» **AIM OF THE EXERCISE**
Search the records below for the word "reception". Pull out each line that has it.

Stored items:
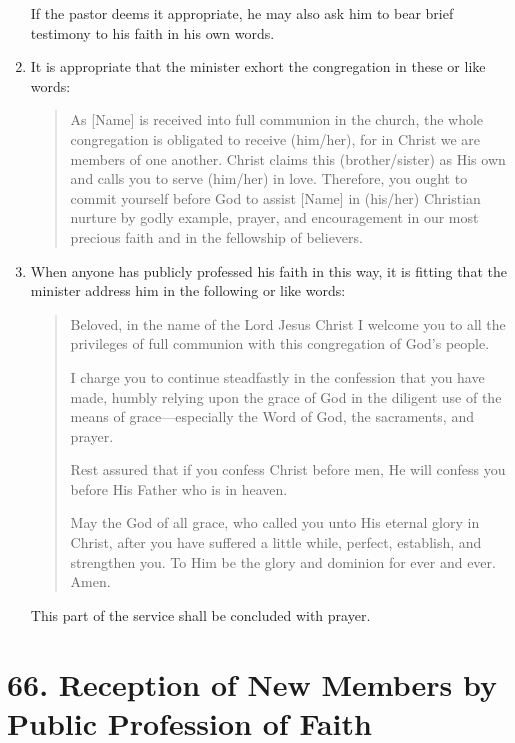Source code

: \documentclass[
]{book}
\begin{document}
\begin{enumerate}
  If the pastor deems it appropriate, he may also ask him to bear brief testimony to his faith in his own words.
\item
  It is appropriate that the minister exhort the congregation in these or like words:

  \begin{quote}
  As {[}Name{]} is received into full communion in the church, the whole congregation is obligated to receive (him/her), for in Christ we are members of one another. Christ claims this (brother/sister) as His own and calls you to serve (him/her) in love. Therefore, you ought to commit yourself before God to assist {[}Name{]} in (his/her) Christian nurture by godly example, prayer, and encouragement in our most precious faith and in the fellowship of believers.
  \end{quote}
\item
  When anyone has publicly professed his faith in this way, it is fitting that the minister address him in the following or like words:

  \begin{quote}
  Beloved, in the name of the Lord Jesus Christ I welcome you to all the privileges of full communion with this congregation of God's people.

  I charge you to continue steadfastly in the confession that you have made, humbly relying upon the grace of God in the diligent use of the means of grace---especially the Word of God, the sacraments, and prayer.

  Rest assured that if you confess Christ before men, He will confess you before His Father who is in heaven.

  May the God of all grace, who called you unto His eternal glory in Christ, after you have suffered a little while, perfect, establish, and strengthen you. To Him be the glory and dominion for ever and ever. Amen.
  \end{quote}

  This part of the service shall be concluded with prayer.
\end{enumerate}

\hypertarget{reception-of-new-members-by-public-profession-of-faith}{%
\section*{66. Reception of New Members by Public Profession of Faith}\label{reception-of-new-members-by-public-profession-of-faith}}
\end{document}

==

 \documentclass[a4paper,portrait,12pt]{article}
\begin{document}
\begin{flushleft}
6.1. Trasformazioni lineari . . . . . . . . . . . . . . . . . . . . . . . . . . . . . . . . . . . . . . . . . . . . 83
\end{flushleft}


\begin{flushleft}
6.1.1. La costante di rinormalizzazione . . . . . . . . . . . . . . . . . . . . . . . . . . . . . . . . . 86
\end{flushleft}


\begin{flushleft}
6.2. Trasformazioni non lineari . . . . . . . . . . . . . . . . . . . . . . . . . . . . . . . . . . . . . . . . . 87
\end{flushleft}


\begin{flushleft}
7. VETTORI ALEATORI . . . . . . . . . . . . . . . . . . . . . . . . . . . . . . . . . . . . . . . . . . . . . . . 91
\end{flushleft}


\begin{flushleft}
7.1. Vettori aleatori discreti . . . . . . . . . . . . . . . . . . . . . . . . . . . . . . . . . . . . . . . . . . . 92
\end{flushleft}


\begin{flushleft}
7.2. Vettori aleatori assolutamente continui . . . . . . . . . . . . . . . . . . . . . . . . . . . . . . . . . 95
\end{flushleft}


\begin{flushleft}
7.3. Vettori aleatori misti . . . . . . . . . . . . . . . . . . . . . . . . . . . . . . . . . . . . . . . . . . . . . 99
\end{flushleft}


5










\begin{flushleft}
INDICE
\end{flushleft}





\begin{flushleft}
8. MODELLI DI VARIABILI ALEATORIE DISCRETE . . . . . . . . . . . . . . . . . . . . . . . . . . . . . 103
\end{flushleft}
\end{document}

» **TASK SOLUTION**
\hypertarget{reception-of-new-members-by-public-profession-of-faith}{%
\section*{66. Reception of New Members by Public Profession of Faith}\label{reception-of-new-members-by-public-profession-of-faith}}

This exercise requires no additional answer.